Work to be completed: Using the listing below, please gather every line containing the word "finnish".

====

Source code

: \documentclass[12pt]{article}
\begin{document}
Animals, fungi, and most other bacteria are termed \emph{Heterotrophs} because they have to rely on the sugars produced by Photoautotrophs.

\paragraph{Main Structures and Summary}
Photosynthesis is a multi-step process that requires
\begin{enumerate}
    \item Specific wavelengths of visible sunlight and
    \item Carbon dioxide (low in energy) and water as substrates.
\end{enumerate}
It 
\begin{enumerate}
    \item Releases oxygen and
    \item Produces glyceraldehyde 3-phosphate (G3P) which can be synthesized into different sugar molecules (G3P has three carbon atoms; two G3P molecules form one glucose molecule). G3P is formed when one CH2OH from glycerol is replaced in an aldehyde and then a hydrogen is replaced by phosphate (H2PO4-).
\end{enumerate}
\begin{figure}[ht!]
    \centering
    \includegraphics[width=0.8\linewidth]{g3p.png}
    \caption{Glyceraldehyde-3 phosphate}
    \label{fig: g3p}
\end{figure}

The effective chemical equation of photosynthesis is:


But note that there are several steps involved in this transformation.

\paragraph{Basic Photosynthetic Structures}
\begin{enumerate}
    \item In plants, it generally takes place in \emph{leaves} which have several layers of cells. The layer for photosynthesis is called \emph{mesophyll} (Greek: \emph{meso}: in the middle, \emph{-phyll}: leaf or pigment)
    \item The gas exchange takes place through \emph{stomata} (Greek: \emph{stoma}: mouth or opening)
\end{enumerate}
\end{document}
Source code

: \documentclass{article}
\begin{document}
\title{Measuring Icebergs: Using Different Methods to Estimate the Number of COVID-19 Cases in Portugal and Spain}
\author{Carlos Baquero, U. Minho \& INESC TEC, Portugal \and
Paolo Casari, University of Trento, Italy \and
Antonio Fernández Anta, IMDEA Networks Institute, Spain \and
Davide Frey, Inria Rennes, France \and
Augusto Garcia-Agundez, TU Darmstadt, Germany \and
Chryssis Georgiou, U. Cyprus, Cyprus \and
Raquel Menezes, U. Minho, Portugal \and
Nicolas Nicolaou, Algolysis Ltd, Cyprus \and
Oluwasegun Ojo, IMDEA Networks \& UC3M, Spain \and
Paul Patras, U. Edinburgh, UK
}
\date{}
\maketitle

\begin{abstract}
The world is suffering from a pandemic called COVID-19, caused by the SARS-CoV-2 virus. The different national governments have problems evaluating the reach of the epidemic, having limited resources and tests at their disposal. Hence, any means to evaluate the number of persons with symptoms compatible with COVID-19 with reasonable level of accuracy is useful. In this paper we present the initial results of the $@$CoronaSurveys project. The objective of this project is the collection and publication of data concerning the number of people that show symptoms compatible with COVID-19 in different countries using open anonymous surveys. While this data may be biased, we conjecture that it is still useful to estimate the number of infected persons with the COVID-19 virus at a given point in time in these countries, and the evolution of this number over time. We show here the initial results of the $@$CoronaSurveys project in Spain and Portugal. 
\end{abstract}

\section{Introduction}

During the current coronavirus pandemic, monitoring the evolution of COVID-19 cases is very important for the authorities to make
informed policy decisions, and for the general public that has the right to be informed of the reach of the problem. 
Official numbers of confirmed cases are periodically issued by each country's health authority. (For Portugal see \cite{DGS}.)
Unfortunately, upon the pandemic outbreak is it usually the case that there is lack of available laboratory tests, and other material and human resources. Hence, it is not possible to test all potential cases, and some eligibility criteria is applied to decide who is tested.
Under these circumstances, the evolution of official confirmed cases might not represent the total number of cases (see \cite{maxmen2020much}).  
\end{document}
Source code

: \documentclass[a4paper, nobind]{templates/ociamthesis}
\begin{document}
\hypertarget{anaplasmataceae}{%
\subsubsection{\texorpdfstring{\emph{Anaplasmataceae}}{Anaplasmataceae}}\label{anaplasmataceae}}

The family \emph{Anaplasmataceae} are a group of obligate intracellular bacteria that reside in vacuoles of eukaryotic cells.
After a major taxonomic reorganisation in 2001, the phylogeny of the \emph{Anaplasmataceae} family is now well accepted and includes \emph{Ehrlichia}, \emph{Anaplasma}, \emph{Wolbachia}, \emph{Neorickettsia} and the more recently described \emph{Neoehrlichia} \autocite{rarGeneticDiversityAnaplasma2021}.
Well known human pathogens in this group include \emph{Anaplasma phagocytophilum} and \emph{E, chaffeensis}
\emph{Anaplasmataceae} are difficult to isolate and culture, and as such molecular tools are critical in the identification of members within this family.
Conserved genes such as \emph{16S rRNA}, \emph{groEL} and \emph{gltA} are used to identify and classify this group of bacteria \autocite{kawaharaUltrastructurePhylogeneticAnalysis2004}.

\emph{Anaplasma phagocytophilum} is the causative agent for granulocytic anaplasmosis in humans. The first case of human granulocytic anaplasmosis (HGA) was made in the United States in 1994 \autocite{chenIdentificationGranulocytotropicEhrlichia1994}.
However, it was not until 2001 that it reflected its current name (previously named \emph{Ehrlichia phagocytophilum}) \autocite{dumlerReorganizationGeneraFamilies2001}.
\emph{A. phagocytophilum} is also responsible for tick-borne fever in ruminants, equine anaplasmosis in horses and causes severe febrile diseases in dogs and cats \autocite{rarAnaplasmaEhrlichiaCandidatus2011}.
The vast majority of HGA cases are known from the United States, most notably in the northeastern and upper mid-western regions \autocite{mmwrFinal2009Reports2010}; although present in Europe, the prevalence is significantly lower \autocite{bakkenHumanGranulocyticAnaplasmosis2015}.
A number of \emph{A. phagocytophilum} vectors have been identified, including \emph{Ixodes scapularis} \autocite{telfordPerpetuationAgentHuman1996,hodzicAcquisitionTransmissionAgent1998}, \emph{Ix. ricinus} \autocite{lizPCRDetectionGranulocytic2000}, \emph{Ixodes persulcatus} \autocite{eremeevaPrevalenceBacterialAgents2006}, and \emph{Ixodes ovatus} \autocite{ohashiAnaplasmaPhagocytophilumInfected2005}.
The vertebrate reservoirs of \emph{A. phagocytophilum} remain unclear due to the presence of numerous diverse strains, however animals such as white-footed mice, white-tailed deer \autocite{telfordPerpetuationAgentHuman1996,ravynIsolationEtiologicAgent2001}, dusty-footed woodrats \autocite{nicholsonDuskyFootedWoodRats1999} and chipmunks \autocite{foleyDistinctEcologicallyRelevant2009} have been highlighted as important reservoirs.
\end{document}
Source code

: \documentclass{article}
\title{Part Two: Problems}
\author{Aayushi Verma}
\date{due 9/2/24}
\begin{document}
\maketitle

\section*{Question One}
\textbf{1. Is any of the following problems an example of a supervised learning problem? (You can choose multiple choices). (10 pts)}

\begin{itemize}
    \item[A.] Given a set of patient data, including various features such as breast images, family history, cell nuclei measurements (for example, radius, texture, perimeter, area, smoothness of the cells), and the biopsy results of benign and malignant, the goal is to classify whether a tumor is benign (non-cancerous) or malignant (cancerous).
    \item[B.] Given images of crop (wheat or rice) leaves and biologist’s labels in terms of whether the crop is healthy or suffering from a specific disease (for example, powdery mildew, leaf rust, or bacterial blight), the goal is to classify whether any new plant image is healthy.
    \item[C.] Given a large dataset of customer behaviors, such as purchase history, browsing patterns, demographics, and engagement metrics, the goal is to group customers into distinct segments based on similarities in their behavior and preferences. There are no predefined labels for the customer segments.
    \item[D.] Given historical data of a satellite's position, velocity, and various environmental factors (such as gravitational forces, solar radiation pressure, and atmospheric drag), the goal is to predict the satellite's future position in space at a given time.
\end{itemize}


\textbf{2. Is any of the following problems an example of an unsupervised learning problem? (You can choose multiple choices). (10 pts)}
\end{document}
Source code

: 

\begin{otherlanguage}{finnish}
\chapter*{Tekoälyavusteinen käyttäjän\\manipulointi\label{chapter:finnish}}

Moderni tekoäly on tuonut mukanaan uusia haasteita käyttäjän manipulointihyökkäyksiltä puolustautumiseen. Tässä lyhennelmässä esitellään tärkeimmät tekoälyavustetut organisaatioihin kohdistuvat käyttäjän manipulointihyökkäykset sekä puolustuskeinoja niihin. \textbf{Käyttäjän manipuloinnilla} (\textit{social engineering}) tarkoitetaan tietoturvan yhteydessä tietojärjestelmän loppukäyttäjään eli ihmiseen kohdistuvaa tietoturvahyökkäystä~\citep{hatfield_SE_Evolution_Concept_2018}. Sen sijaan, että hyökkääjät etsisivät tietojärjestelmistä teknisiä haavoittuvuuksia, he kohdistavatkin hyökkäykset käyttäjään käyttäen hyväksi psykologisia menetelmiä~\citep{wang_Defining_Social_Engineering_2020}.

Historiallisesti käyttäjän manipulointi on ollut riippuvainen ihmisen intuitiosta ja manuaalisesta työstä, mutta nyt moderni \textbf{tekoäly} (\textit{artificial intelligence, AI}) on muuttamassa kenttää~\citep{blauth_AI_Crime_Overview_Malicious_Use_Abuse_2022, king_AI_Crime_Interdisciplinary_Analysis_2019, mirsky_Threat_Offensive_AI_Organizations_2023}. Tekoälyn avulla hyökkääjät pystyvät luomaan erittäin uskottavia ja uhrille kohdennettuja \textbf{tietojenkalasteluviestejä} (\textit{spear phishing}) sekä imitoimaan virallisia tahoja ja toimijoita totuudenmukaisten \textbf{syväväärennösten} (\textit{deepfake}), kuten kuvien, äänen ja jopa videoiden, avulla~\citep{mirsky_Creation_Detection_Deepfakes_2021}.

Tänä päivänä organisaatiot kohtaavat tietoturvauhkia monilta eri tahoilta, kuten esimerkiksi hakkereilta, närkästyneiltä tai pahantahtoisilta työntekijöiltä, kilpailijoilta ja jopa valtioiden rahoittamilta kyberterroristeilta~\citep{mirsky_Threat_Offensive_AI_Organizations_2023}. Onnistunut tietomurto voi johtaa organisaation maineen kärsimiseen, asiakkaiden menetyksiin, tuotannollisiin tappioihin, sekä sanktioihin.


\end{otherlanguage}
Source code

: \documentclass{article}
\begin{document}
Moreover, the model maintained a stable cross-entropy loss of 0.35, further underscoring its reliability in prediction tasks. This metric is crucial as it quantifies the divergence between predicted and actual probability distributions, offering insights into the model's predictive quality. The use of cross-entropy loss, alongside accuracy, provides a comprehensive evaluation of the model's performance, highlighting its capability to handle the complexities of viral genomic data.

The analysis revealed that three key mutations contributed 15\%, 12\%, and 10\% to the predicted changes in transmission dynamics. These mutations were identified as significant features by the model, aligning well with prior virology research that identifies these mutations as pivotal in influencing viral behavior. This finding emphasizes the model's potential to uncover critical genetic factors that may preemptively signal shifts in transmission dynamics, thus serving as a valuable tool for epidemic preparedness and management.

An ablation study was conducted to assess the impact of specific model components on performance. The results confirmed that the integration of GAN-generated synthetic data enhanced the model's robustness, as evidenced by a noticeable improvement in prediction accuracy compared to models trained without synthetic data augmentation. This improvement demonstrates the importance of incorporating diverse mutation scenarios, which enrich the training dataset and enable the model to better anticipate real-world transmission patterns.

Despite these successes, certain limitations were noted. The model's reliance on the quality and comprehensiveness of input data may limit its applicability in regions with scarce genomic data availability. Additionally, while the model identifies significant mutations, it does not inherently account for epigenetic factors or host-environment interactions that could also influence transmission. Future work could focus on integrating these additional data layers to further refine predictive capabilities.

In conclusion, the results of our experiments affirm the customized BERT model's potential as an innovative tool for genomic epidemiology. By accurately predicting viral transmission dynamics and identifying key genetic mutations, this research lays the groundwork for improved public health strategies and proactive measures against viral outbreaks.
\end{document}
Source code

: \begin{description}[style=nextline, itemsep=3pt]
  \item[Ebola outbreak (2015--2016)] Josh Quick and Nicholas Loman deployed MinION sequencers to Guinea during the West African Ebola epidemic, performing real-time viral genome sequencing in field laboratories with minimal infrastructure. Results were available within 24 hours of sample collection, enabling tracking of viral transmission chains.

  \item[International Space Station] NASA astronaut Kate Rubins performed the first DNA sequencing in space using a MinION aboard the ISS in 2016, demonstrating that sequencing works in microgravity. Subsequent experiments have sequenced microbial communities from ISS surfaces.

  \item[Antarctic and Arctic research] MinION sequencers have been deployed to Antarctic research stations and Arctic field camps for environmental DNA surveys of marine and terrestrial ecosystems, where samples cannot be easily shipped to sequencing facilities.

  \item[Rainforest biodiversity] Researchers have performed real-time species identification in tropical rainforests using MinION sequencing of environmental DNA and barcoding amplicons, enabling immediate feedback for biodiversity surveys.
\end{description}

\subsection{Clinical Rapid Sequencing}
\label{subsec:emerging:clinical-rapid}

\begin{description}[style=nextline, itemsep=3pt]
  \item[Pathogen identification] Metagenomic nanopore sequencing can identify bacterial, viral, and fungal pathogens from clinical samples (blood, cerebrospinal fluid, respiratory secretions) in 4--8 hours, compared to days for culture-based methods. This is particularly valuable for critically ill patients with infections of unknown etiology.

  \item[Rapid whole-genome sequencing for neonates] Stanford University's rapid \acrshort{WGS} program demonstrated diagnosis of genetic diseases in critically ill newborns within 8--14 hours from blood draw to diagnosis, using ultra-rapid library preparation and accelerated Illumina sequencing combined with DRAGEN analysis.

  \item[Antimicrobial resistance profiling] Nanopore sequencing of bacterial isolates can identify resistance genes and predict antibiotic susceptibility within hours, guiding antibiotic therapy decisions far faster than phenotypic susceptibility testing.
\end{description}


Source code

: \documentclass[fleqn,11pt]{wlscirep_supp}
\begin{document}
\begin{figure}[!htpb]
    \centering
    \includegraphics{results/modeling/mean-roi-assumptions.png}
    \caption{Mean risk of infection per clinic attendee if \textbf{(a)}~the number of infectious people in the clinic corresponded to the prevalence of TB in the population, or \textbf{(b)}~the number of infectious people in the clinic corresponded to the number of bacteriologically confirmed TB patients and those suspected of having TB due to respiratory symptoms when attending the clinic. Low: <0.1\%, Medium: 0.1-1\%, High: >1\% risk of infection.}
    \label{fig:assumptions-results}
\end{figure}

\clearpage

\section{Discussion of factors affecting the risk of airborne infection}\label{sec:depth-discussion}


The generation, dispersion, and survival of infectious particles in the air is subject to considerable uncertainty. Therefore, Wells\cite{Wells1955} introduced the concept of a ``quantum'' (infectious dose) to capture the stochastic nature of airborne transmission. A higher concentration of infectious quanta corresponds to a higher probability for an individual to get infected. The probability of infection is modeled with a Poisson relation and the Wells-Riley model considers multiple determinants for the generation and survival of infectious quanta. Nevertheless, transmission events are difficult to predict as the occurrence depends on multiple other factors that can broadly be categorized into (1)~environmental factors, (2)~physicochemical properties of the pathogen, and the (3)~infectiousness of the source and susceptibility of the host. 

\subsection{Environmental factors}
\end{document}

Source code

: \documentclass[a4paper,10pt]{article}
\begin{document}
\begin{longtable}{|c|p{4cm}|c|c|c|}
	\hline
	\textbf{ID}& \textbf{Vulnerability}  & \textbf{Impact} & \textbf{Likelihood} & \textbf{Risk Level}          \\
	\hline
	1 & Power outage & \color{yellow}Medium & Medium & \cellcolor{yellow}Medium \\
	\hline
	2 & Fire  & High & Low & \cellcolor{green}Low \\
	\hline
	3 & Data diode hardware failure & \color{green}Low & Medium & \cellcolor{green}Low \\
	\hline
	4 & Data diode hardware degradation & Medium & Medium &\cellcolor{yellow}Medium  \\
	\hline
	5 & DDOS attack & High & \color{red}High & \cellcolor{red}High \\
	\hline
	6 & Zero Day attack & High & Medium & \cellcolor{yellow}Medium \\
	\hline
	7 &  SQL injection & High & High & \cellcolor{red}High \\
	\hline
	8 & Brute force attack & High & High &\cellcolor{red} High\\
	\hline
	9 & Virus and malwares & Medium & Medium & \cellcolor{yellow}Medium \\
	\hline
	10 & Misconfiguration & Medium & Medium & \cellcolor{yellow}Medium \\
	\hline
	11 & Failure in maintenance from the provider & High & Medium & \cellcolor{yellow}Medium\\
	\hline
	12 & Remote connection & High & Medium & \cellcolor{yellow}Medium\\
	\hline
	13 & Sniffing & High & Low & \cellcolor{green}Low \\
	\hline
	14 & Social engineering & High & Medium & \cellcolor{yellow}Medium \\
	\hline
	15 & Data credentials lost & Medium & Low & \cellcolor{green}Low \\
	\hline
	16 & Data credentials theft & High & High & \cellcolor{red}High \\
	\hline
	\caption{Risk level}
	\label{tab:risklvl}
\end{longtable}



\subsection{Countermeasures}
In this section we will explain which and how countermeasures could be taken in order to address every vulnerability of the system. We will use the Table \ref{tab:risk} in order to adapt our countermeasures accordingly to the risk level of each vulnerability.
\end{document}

====

Final answer:
\begin{otherlanguage}{finnish}
\chapter*{Tekoälyavusteinen käyttäjän\\manipulointi\label{chapter:finnish}}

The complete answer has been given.